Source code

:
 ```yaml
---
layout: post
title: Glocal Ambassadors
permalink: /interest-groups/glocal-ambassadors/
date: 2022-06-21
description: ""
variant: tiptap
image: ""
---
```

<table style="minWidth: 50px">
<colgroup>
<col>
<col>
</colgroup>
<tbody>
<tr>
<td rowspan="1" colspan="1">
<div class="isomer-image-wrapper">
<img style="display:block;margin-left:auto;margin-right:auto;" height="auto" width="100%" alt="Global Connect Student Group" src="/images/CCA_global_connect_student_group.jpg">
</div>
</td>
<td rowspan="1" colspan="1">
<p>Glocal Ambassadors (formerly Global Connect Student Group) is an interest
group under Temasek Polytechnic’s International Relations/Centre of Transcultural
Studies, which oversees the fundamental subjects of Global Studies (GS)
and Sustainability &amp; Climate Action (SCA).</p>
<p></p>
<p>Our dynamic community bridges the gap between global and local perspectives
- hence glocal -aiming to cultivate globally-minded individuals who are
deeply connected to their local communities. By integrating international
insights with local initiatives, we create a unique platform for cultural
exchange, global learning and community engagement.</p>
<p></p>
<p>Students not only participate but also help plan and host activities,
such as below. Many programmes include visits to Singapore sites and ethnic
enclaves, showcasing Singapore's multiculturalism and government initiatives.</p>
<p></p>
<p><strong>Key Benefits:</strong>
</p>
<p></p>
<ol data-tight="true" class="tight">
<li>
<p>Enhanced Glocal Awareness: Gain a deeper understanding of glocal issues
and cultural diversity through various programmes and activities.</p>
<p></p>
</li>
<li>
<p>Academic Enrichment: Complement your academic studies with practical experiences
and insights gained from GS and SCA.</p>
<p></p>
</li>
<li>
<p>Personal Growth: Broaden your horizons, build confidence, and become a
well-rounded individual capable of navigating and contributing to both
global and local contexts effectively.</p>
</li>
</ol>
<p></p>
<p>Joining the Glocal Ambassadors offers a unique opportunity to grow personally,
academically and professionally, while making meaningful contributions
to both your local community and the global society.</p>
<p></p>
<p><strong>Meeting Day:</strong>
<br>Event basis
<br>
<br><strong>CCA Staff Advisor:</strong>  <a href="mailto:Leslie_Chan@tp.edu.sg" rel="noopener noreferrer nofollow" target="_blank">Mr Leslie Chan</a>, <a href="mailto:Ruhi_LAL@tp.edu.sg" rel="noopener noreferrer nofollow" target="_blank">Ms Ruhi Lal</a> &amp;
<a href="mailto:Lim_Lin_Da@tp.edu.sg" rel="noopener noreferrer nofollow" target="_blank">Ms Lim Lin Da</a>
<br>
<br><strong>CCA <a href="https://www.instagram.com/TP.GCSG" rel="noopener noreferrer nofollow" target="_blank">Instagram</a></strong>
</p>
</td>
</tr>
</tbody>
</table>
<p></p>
□ □ □ □ □
Reply by returning the full set of records above exactly.

Task result
Source code

:
 ```yaml
---
layout: post
title: Glocal Ambassadors
permalink: /interest-groups/glocal-ambassadors/
date: 2022-06-21
description: ""
variant: tiptap
image: ""
---
```

<table style="minWidth: 50px">
<colgroup>
<col>
<col>
</colgroup>
<tbody>
<tr>
<td rowspan="1" colspan="1">
<div class="isomer-image-wrapper">
<img style="display:block;margin-left:auto;margin-right:auto;" height="auto" width="100%" alt="Global Connect Student Group" src="/images/CCA_global_connect_student_group.jpg">
</div>
</td>
<td rowspan="1" colspan="1">
<p>Glocal Ambassadors (formerly Global Connect Student Group) is an interest
group under Temasek Polytechnic’s International Relations/Centre of Transcultural
Studies, which oversees the fundamental subjects of Global Studies (GS)
and Sustainability &amp; Climate Action (SCA).</p>
<p></p>
<p>Our dynamic community bridges the gap between global and local perspectives
- hence glocal -aiming to cultivate globally-minded individuals who are
deeply connected to their local communities. By integrating international
insights with local initiatives, we create a unique platform for cultural
exchange, global learning and community engagement.</p>
<p></p>
<p>Students not only participate but also help plan and host activities,
such as below. Many programmes include visits to Singapore sites and ethnic
enclaves, showcasing Singapore's multiculturalism and government initiatives.</p>
<p></p>
<p><strong>Key Benefits:</strong>
</p>
<p></p>
<ol data-tight="true" class="tight">
<li>
<p>Enhanced Glocal Awareness: Gain a deeper understanding of glocal issues
and cultural diversity through various programmes and activities.</p>
<p></p>
</li>
<li>
<p>Academic Enrichment: Complement your academic studies with practical experiences
and insights gained from GS and SCA.</p>
<p></p>
</li>
<li>
<p>Personal Growth: Broaden your horizons, build confidence, and become a
well-rounded individual capable of navigating and contributing to both
global and local contexts effectively.</p>
</li>
</ol>
<p></p>
<p>Joining the Glocal Ambassadors offers a unique opportunity to grow personally,
academically and professionally, while making meaningful contributions
to both your local community and the global society.</p>
<p></p>
<p><strong>Meeting Day:</strong>
<br>Event basis
<br>
<br><strong>CCA Staff Advisor:</strong>  <a href="mailto:Leslie_Chan@tp.edu.sg" rel="noopener noreferrer nofollow" target="_blank">Mr Leslie Chan</a>, <a href="mailto:Ruhi_LAL@tp.edu.sg" rel="noopener noreferrer nofollow" target="_blank">Ms Ruhi Lal</a> &amp;
<a href="mailto:Lim_Lin_Da@tp.edu.sg" rel="noopener noreferrer nofollow" target="_blank">Ms Lim Lin Da</a>
<br>
<br><strong>CCA <a href="https://www.instagram.com/TP.GCSG" rel="noopener noreferrer nofollow" target="_blank">Instagram</a></strong>
</p>
</td>
</tr>
</tbody>
</table>
<p></p>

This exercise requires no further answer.